**Work task**
In the material below, find the line with "- Game Rules" and the line with "- **Yin Dun", then output those two lines and every line between them, exactly.

[Supplied data — start]

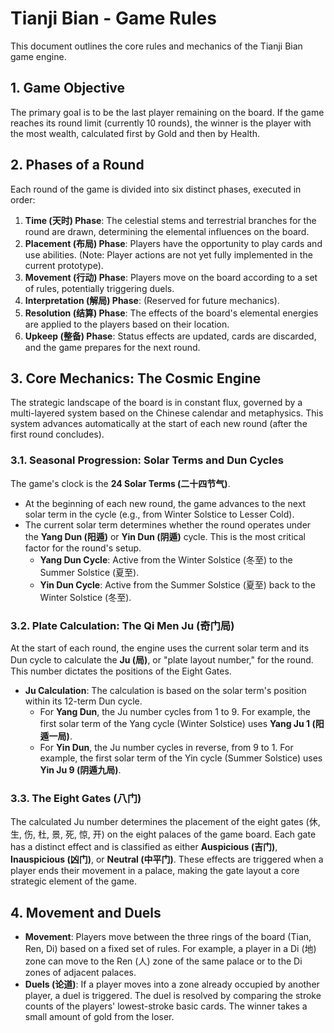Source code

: # Tianji Bian - Game Rules

This document outlines the core rules and mechanics of the Tianji Bian game engine.

## 1. Game Objective

The primary goal is to be the last player remaining on the board. If the game reaches its round limit (currently 10 rounds), the winner is the player with the most wealth, calculated first by Gold and then by Health.

## 2. Phases of a Round

Each round of the game is divided into six distinct phases, executed in order:

1.  **Time (天时) Phase**: The celestial stems and terrestrial branches for the round are drawn, determining the elemental influences on the board.
2.  **Placement (布局) Phase**: Players have the opportunity to play cards and use abilities. (Note: Player actions are not yet fully implemented in the current prototype).
3.  **Movement (行动) Phase**: Players move on the board according to a set of rules, potentially triggering duels.
4.  **Interpretation (解局) Phase**: (Reserved for future mechanics).
5.  **Resolution (结算) Phase**: The effects of the board's elemental energies are applied to the players based on their location.
6.  **Upkeep (整备) Phase**: Status effects are updated, cards are discarded, and the game prepares for the next round.

## 3. Core Mechanics: The Cosmic Engine

The strategic landscape of the board is in constant flux, governed by a multi-layered system based on the Chinese calendar and metaphysics. This system advances automatically at the start of each new round (after the first round concludes).

### 3.1. Seasonal Progression: Solar Terms and Dun Cycles

The game's clock is the **24 Solar Terms (二十四节气)**.
- At the beginning of each new round, the game advances to the next solar term in the cycle (e.g., from Winter Solstice to Lesser Cold).
- The current solar term determines whether the round operates under the **Yang Dun (阳遁)** or **Yin Dun (阴遁)** cycle. This is the most critical factor for the round's setup.
  - **Yang Dun Cycle**: Active from the Winter Solstice (冬至) to the Summer Solstice (夏至).
  - **Yin Dun Cycle**: Active from the Summer Solstice (夏至) back to the Winter Solstice (冬至).

### 3.2. Plate Calculation: The Qi Men Ju (奇门局)

At the start of each round, the engine uses the current solar term and its Dun cycle to calculate the **Ju (局)**, or "plate layout number," for the round. This number dictates the positions of the Eight Gates.

-   **Ju Calculation**: The calculation is based on the solar term's position within its 12-term Dun cycle.
    -   For **Yang Dun**, the Ju number cycles from 1 to 9. For example, the first solar term of the Yang cycle (Winter Solstice) uses **Yang Ju 1 (阳遁一局)**.
    -   For **Yin Dun**, the Ju number cycles in reverse, from 9 to 1. For example, the first solar term of the Yin cycle (Summer Solstice) uses **Yin Ju 9 (阴遁九局)**.

### 3.3. The Eight Gates (八门)

The calculated Ju number determines the placement of the eight gates (休, 生, 伤, 杜, 景, 死, 惊, 开) on the eight palaces of the game board. Each gate has a distinct effect and is classified as either **Auspicious (吉门)**, **Inauspicious (凶门)**, or **Neutral (中平门)**. These effects are triggered when a player ends their movement in a palace, making the gate layout a core strategic element of the game.

## 4. Movement and Duels

-   **Movement**: Players move between the three rings of the board (Tian, Ren, Di) based on a fixed set of rules. For example, a player in a Di (地) zone can move to the Ren (人) zone of the same palace or to the Di zones of adjacent palaces.
-   **Duels (论道)**: If a player moves into a zone already occupied by another player, a duel is triggered. The duel is resolved by comparing the stroke counts of the players' lowest-stroke basic cards. The winner takes a small amount of gold from the loser.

[Supplied data — finish]

**Reply**
: # Tianji Bian - Game Rules

This document outlines the core rules and mechanics of the Tianji Bian game engine.

## 1. Game Objective

The primary goal is to be the last player remaining on the board. If the game reaches its round limit (currently 10 rounds), the winner is the player with the most wealth, calculated first by Gold and then by Health.

## 2. Phases of a Round

Each round of the game is divided into six distinct phases, executed in order:

1.  **Time (天时) Phase**: The celestial stems and terrestrial branches for the round are drawn, determining the elemental influences on the board.
2.  **Placement (布局) Phase**: Players have the opportunity to play cards and use abilities. (Note: Player actions are not yet fully implemented in the current prototype).
3.  **Movement (行动) Phase**: Players move on the board according to a set of rules, potentially triggering duels.
4.  **Interpretation (解局) Phase**: (Reserved for future mechanics).
5.  **Resolution (结算) Phase**: The effects of the board's elemental energies are applied to the players based on their location.
6.  **Upkeep (整备) Phase**: Status effects are updated, cards are discarded, and the game prepares for the next round.

## 3. Core Mechanics: The Cosmic Engine

The strategic landscape of the board is in constant flux, governed by a multi-layered system based on the Chinese calendar and metaphysics. This system advances automatically at the start of each new round (after the first round concludes).

### 3.1. Seasonal Progression: Solar Terms and Dun Cycles

The game's clock is the **24 Solar Terms (二十四节气)**.
- At the beginning of each new round, the game advances to the next solar term in the cycle (e.g., from Winter Solstice to Lesser Cold).
- The current solar term determines whether the round operates under the **Yang Dun (阳遁)** or **Yin Dun (阴遁)** cycle. This is the most critical factor for the round's setup.
  - **Yang Dun Cycle**: Active from the Winter Solstice (冬至) to the Summer Solstice (夏至).
  - **Yin Dun Cycle**: Active from the Summer Solstice (夏至) back to the Winter Solstice (冬至).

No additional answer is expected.